El hombre está movido por la incesante búsqueda de poder, en cualquiera de sus modalidades: mando político, prestigio, fama, riqueza, conocimientos, fuerza física. Ellas no son más que expresiones diferentes del poder que ambiciona. Desde luego la fuerza más trascendental es la política, pues tiene un contenido globalizante y sobre todo goza del apoyo militar para imponerse en forma irresistible. Al hombre le ha gustado mandar, imponer su voluntad, dar órdenes y exigir su cumplimiento sobre la sociedad jurídicamente organizada.
Muchas cosas han girado alrededor de ese ímpetu o impulso humano que Federico Nietzsche denominó “la voluntad de poder”.
La muy antigua prerrogativa de mandar, imponer los designios de la propia voluntad, dar órdenes en el seno de la sociedad de la cual se hace parte, ha conservado a través de los siglos el mismo prestigio y atracción.
Ninguna cultura escapa a esta situación. El poder embruja, fascina y arrastra al ilustrado y al ignorante, al fuerte y al débil, al negro y al blanco, al civilizado y al salvaje. Un excéntrico, en Grecia, expresaba: “Yo sólo sé mandar. Que me compre el que necesite un jefe”.

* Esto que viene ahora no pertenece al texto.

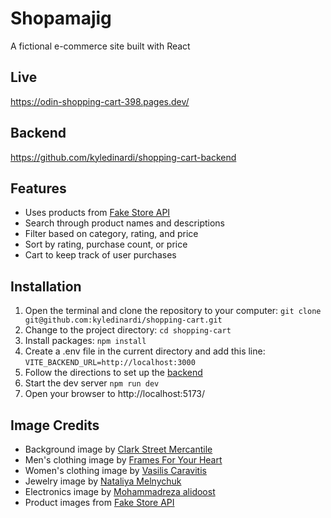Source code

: # Shopamajig

A fictional e-commerce site built with React

## Live

https://odin-shopping-cart-398.pages.dev/

## Backend

https://github.com/kyledinardi/shopping-cart-backend

## Features

- Uses products from [Fake Store API](https://fakestoreapi.com/)
- Search through product names and descriptions
- Filter based on category, rating, and price
- Sort by rating, purchase count, or price
- Cart to keep track of user purchases

## Installation

1. Open the terminal and clone the repository to your computer: `git clone git@github.com:kyledinardi/shopping-cart.git`
2. Change to the project directory: `cd shopping-cart`
3. Install packages: `npm install`
4. Create a .env file in the current directory and add this line: `VITE_BACKEND_URL=http://localhost:3000`
5. Follow the directions to set up the [backend](https://github.com/kyledinardi/shopping-cart-backend)
6. Start the dev server `npm run dev`
7. Open your browser to http://localhost:5173/

## Image Credits

- Background image by [Clark Street Mercantile](https://unsplash.com/photos/clothes-store-interior-P3pI6xzovu0)
- Men's clothing image by [Frames For Your Heart](https://unsplash.com/photos/man-in-blue-button-up-shirt-wearing-black-sunglasses-OnELxjs2mBc)
- Women's clothing image by [Vasilis Caravitis](https://unsplash.com/photos/a-group-of-mannequins-in-a-room-KhWNxsFWU84)
- Jewelry image by [Nataliya Melnychuk](https://unsplash.com/photos/a-gold-chain-bracelet-sitting-on-top-of-a-magazine-oO0JAOJhquk)
- Electronics image by [Mohammadreza alidoost](https://unsplash.com/photos/black-and-silver-laptop-computer-0rUp9vgyEYo)
- Product images from [Fake Store API](https://fakestoreapi.com/)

En la infancia de los pueblos el caudillo acumulaba todos los poderes. Legislaba, gobernaba, ejecutaba y no toleraba que nadie discutiera su autoridad.

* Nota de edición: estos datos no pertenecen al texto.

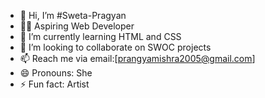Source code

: - 👋 Hi, I’m #Sweta-Pragyan
- 👩‍💻 Aspiring Web Developer
- 🌱 I’m currently learning HTML and CSS
- 👜 I’m looking to collaborate on SWOC projects
- 📫 Reach me via email:[prangyamishra2005@gmail.com]
- 😄 Pronouns: She
- ⚡ Fun fact: Artist

<!---
Sweta-Pragyan/Sweta-Pragyan is a ✨ special ✨ repository because its `README.md` (this file) appears on your GitHub profile.
You can click the Preview link to take a look at your changes.
--->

Con el paso del tiempo se fue moderando el poder de mandar. Surgieron muchas teorías. Ya Aristóteles planteó la tridivisión del poder político, el sistema de contrapesos. Institucionalmente se prohíbe el ejercicio desbordado del poder.
Nadie puede negar el poder como meta en todo hombre dedicado a la política. Quien lo niega es un falso o cínico. El ávaro no persigue el dinero por el ansia de poseerlo físicamente; lo persigue por el poder que engendra; el lujurioso aspira a someter la mujer que asedia. El poeta y el escultor están motivados por el afán de gloria, prestigio y reconocimiento. Ningún ser humano permanece impávido o indiferente ante la posibilidad de regresar, triunfar y realizar sus más hondos anhelos. La mujer con su poder de seducción quiere apabullar y subyugar al varón.
El luchador siempre mira con recelo y desconfianza al que aparente ser un resignado, un humilde o un ser despojado de codicias y aspiraciones.
La filosofía de estos solapados se resume así: “Si tienes talento, escóndelo; si no tienes talento, escóndete”. Los simuladores son peligrosos. Hay que tener cuidado con sus melindres, adulaciones y sagaces muestras de admiración. Se visten con piel de oveja y miran con los ojos gachos, ocultando sus colmillos filudos y sus mandíbulas apretadas de odio. La batería es el ocaso de la impureza. Pilatos fue la felonía asqueante y Judas la cobardía miserable.
Hay que respetar lo grande, lo heroico, encuéntrese donde se encuentre. La grandeza y la heroicidad no siempre la encontramos a la vuelta de la esquina.
La sociedad necesita por encima de todo, de la fuerza moral. Esta se impone por su fortaleza intrínseca. La sola fuerza física, es el poder de las bestias.